Salustiano, V.C., Andrade, N.J. de, Brandao, S.C.C., Moreira Junior, W., Nacife, G.P.
Journal of food safety 2004 v.24 no.3 pp. 159-167
dairies, milk, food processing plants, food sanitation, sanitizing, sanitizers, decontamination, chlorhexidine, peracetic acid, quaternary ammonium compounds, food contact surfaces, plate count, aerobes, yeasts, molds (fungi), air microbiology, food contamination, microbial contamination, food safety
The efficiency of chemical sanitizing agents to control the microbiota of milk processing areas at a dairy plant was evaluated. Diluted solutions of chlorhexidine digluconate at 1,000 and 2,000 mg.L-1, pH = 5.2 and 5.3, respectively; peracetic acid, at 45 and 75 mg.L-1, pH = 4.2 and 3.8; and a quaternary ammonium compound, pH = 9.2 and 9.3, respectively, were pulverized, at ambient temperature (20-25C) in the milk processing areas using spray equipment which produced a consistent fogging.

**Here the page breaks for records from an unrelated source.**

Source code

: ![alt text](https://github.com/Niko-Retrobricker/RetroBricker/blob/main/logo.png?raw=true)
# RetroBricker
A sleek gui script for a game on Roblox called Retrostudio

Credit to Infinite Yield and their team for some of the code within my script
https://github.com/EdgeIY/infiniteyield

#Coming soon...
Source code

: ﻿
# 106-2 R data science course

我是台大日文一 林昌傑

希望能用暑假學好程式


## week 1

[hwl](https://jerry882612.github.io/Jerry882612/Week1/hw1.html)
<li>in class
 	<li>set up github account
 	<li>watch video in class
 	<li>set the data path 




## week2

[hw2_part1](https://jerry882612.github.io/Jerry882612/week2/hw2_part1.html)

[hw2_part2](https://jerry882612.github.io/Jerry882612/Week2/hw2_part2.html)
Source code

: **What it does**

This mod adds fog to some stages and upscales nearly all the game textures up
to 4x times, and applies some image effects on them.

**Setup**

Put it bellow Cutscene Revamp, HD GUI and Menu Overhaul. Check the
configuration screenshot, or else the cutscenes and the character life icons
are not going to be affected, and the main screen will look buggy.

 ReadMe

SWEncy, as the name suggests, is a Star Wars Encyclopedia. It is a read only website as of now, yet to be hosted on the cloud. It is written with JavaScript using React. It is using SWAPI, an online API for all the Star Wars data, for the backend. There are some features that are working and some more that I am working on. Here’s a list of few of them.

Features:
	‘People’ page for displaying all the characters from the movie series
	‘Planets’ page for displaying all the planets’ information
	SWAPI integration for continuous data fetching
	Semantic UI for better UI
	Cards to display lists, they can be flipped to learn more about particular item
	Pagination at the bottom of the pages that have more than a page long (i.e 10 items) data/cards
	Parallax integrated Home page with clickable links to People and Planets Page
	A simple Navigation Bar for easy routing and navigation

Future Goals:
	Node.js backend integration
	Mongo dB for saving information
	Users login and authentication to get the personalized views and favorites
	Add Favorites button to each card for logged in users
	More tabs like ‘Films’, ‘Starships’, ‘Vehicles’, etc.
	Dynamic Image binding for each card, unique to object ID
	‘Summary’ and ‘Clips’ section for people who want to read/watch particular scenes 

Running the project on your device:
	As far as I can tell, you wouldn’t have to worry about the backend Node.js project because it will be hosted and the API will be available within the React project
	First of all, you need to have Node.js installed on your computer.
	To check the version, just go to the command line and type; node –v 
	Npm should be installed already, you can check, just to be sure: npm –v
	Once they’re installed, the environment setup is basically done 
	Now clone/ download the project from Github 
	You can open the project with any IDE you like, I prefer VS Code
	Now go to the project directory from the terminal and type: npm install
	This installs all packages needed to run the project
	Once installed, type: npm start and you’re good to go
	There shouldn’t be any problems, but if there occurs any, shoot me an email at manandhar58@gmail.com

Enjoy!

For each 30 m-2 of processing area, 0.5 L of sanitizer solutions were applied at 9 Kgf.cm2 in 10 min. The sanitizer's efficiency was evaluated against mesophilic aerobic bacteria and yeast and molds. The microbial counts (APC) in the processing areas were detected by impaction technique, as proposed by APHA. Analysis were done before sanitizer application (T0) and after 0.5, 12 and 24 h (T1, T2 and T3), respectively. Activity of 2000 mg.L-1 of chlorhexidine and 700 mg.L-1 of quaternary ammonium against yeast and molds was observed. The T0 number of microorganisms (1.5 and 1.3 log cfu.m-3) decreased in 0.45 and 0.5 log cycle, respectively. Solutions containing 45 mg.L-1 of peracetic acid were effective to control mesophilic aerobic microorganisms. The T0 number of microorganisms (2.1 log cfu.m-3) decreased in 0.55 log cycle. Residual effects against yeasts and molds were observed for 1000 mg.L-1 of chlorhexidine digluconate and 75 mg.L-1 of peracetic acid. Chemical sanitizer applications to control the microbiological quality of the air in milk processing areas is a barrier technology that helps in the production of foods with good microbiological, sensory and organoleptic characteristics.